Monday 14 December 2020 by Lucas Wilde

Londoners stunned to receive same treatment as the North for a bloody change


unhappy londoners

London is going into Tier 3 restrictions from Wednesday, to the shock of many residents who never believed they’d be getting the same raw deal as those odd people up North.

“I’m sorry, WHAT?” queried avocado and quinoa breeder, Hayley Rice.

“Don’t they know who we are? This isn’t LEEDS. We do important work down here!

“I breed avocados and my husband works in the stock market, and you’d be miserable without either of those things.
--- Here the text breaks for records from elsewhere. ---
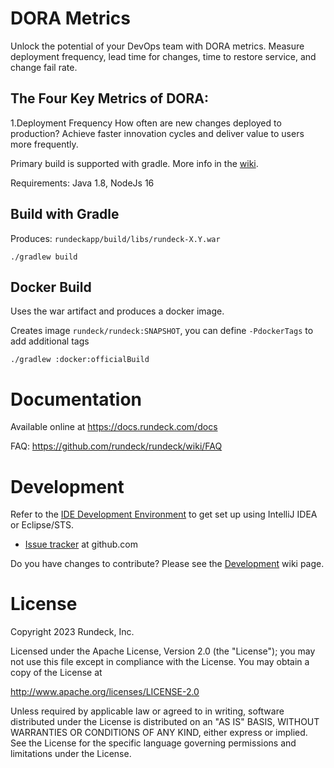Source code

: # DORA Metrics

Unlock the potential of your DevOps team with DORA metrics. Measure deployment frequency, lead time for changes, time to restore service, and change fail rate.

## The Four Key Metrics of DORA:

1.Deployment Frequency
How often are new changes deployed to production? Achieve faster innovation cycles and deliver value to users more frequently.


Primary build is supported with gradle. More info in the [wiki](https://github.com/rundeck/rundeck/wiki/Building-and-Testing).

Requirements: Java 1.8, NodeJs 16

Build with Gradle
---

Produces: `rundeckapp/build/libs/rundeck-X.Y.war`

    ./gradlew build

Docker Build
---

Uses the war artifact and produces a docker image.

Creates image `rundeck/rundeck:SNAPSHOT`, you can define `-PdockerTags` to add additional tags

    ./gradlew :docker:officialBuild

Documentation
======

Available online at <https://docs.rundeck.com/docs>

FAQ: <https://github.com/rundeck/rundeck/wiki/FAQ>

Development
======

Refer to the [IDE Development Environment](https://github.com/rundeck/rundeck/wiki/IDE-Development-Environment) to get set up using IntelliJ IDEA or Eclipse/STS.

* [Issue tracker](https://github.com/rundeck/rundeck/issues) at github.com

Do you have changes to contribute? Please see the [Development](https://github.com/rundeck/rundeck/wiki/Development) wiki page.

License
======

Copyright 2023 Rundeck, Inc.

Licensed under the Apache License, Version 2.0 (the "License");
you may not use this file except in compliance with the License.
You may obtain a copy of the License at

   http://www.apache.org/licenses/LICENSE-2.0

Unless required by applicable law or agreed to in writing, software
distributed under the License is distributed on an "AS IS" BASIS,
WITHOUT WARRANTIES OR CONDITIONS OF ANY KIND, either express or implied.
See the License for the specific language governing permissions and
limitations under the License.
“One of the few benefits of living in this overpriced rat-run is that we get special treatment compared to everywhere else, especially- though not limited to – everywhere north of Watford.

“It’s a bloody disgrace. What’s next? Coal mines? A whippet under every arm? The mind boggles.”

London MP, Simon Williams, said, “If we’re honest, we know that London is better than everywhere else. That’s just science.

“But this is one of the many cruelties of Coronavirus: it is a merciless beast that doesn’t take into account whatsoever one’s Christmas dinner reservations at The Ivy.

“So we’re going to have to shut it all down just like we did for Manchester. But don’t worry, we’ll be back to our relentless focus on the capital and nowhere else in the new year.”